A. Length of $AB$ is 15 units. The chord $AB$ passes through $S(0,0)$ and is parallel to the tangent $3x+4y-25=0$. The equation of the chord $AB$ is $3x+4y=0$. The major axis is $4x-3y=0$. The angle between the chord $3x+4y=0$ and the major axis $4x-3y=0$. Let $\theta$ be the angle of the major axis with the x-axis. $\tan\theta = 4/3$. So $\cos\theta = 3/5, \sin\theta = 4/5$. Let $\phi$ be the angle of the chord with the x-axis. $\tan\phi = -3/4$. So $\cos\phi = 4/5, \sin\phi = -3/5$ (or $\cos\phi = -4/5, \sin\phi = 3/5$). The angle between the chord and the major axis is $\alpha = \phi - \theta$. $\cos\alpha = \cos(\phi-\theta) = \cos\phi\cos\theta + \sin\phi\sin\theta$. Using $(\cos\phi=4/5, \sin\phi=-3/5)$ and $(\cos\theta=3/5, \sin\theta=4/5)$: $\cos\alpha = (4/5)(3/5) + (-3/5)(4/5) = 12/25 - 12/25 = 0$. So $\alpha = 90^\circ$. This means the chord $AB$ is perpendicular to the major axis. A focal chord perpendicular to the major axis is a latus rectum. So, the chord $AB$ is the latus rectum through $S(0,0)$. The length of the latus rectum is $\frac{2b^2}{a} = 15$. Therefore, the length of $AB$ is 15 units. This option is Correct.

All options A, B, C, D are correct.

Final check of the initial contradiction: The foot of the perpendicular from $S(0,0)$ to the tangent $3x+4y-25=0$ is $P(3,4)$. This implies $SP$ is perpendicular to the tangent at $P$. This means $SP$ is the normal at $P$. This implies $P$ is a vertex. If $P$ is a vertex, then $SP = a(1-e)$ or $a(1+e)$. Given $S$ is the nearer focus, $SP = a(1-e)$. $5 = a(1-1/2) \Rightarrow a=10$. This is consistent.

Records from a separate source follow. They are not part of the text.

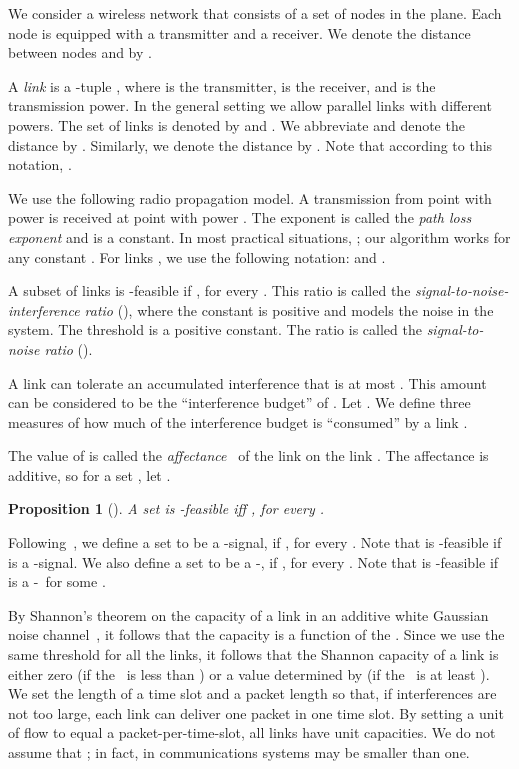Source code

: \documentclass[11pt]{article}
\newenvironment{proof sketch}{\noindent {\bf Proof sketch:} }{\hfill \qed}
\newtheorem{proposition}{Proposition}
\newcommand{\sinr}{\text{\sc{sinr}}}
\newcommand{\snr}{\text{\sc{snr}}}
\newcommand{\barsignal}{}
\begin{document}
We consider a wireless network that consists of a set  of  nodes in the plane.
Each node is equipped with a transmitter and a receiver.
We denote the distance between nodes  and  by .

A \emph{link} is a -tuple , where  is the
transmitter,  is the receiver, and  is the transmission power.
In the general setting we allow parallel links with different powers.
The set of links is denoted by  and .
We abbreviate and denote the distance  by .
Similarly, we denote the distance  by .
Note that according to this notation, .

We use the following radio propagation model.  A transmission from
point  with power  is received at point  with power
.  The exponent  is called the \emph{path
  loss exponent} and is a constant.
  In most practical
situations, ; our algorithm works for any constant .
For links , we use the
following notation:  and
.

A subset of links  is \sinr-feasible if
, for every .
This ratio is called the \emph{signal-to-noise-interference ratio}
(\sinr), where the constant  is positive and models the noise in
the system.  The threshold  is a positive constant. The ratio
 is called the \emph{signal-to-noise ratio} (\snr).

A link  can tolerate an accumulated interference  that is at most
.  This amount can be considered to be the
``interference budget'' of .  Let .
We define three measures of how much of the interference budget is ``consumed'' by a link .

The value of  is called the \emph{affectance}~\cite{HW} of the link
 on the link . The affectance is additive, so
for a set , let .
\begin{proposition}[\cite{HW}]
  A set  is \sinr-feasible iff , for every .
\end{proposition}

Following~\cite{HW}, we define a set  to be a
-signal, if , for every . Note that  is
\sinr-feasible if  is a -signal.
We also define a set  to be a
-\barsignal, if , for every . Note that  is
\sinr-feasible if  is a -\barsignal\ for some .

By Shannon's theorem on the capacity of a link in an additive white
Gaussian noise channel~\cite{gallager1968information}, it follows that the capacity
is a function of the \sinr. Since we use the same threshold 
for all the links, it follows that
the Shannon capacity of a link is either zero (if the \sinr\ is less than )
or a value determined by  (if the \sinr\ is at least ).
We set the length of a time slot and a packet length so that, if
interferences are not too large, each link can deliver one packet in one
time slot.  By setting a unit of flow to equal a packet-per-time-slot, all
links have unit capacities.
We do not assume that ; in fact,
in communications systems  may be smaller than one.
\end{document}
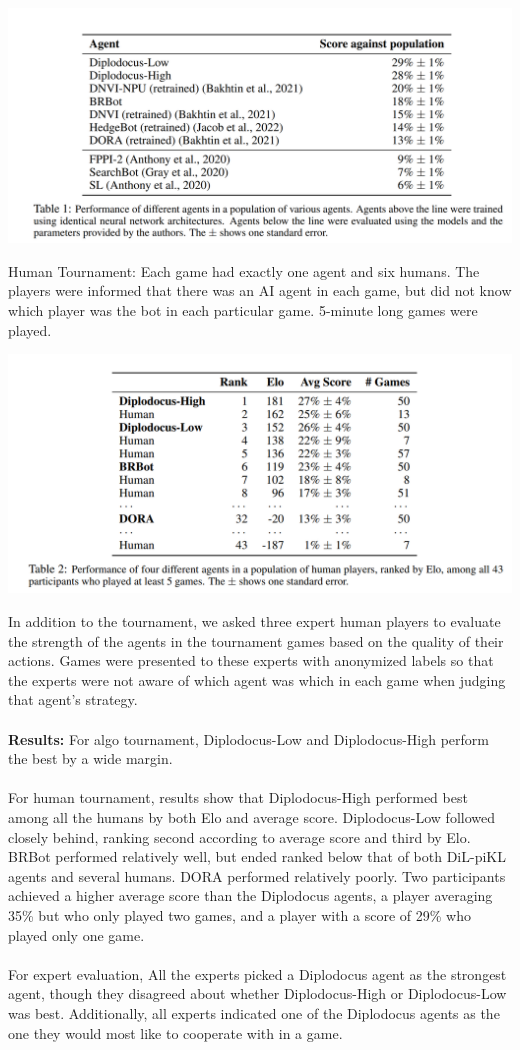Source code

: \documentclass[12pt]{article}
\begin{document}
\begin{center}
  \includegraphics*[scale = 0.7]{table22.png}
\end{center}
Human Tournament: Each game had exactly one agent and six humans. The players were informed that there was an AI agent in each game, but did not know which player was the bot in each particular game. 5-minute long games were played.
\begin{center}
  \includegraphics*[scale = 0.7]{table23.png}
\end{center}
In addition to the tournament, we asked three expert human players to evaluate the strength of the agents in the tournament games based on the quality of their actions. Games were presented to these experts with anonymized labels so that the experts were not aware of which agent was which in each game when judging that agent's strategy.\\
\\
\textbf{Results:}
For algo tournament,  Diplodocus-Low and Diplodocus-High perform the best by a wide margin.\\
\\
For human tournament, results show that Diplodocus-High performed best among all the humans by both Elo and average score. Diplodocus-Low followed closely behind, ranking second according to average score
and third by Elo. BRBot performed relatively well, but ended ranked below that of both DiL-piKL agents and several humans. DORA performed relatively poorly. Two participants achieved a higher average score than the Diplodocus agents, a player averaging 35\% but who only played two games, and a player with a score of 29\% who played only one game.\\
\\
For expert evaluation, All the experts picked a Diplodocus agent as
the strongest agent, though they disagreed about whether Diplodocus-High or Diplodocus-Low was
best. Additionally, all experts indicated one of the Diplodocus agents as the one they would most like to cooperate with in a game.
\end{document}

The property "The foot of the perpendicular from a focus to any tangent lies on the auxiliary circle" is $(x_M-h)^2+(y_M-k)^2=a^2$. Here $M=P=(3,4)$. Center $C=(-3,-4)$. $a=10$. $(3-(-3))^2 + (4-(-4))^2 = 6^2+8^2 = 36+64=100$. And $a^2=10^2=100$. So $(3-h)^2+(4-k)^2=a^2$ is satisfied. $P$ lies on the auxiliary circle. So the initial contradiction was due to assuming the auxiliary circle is centered at the origin, which is not true.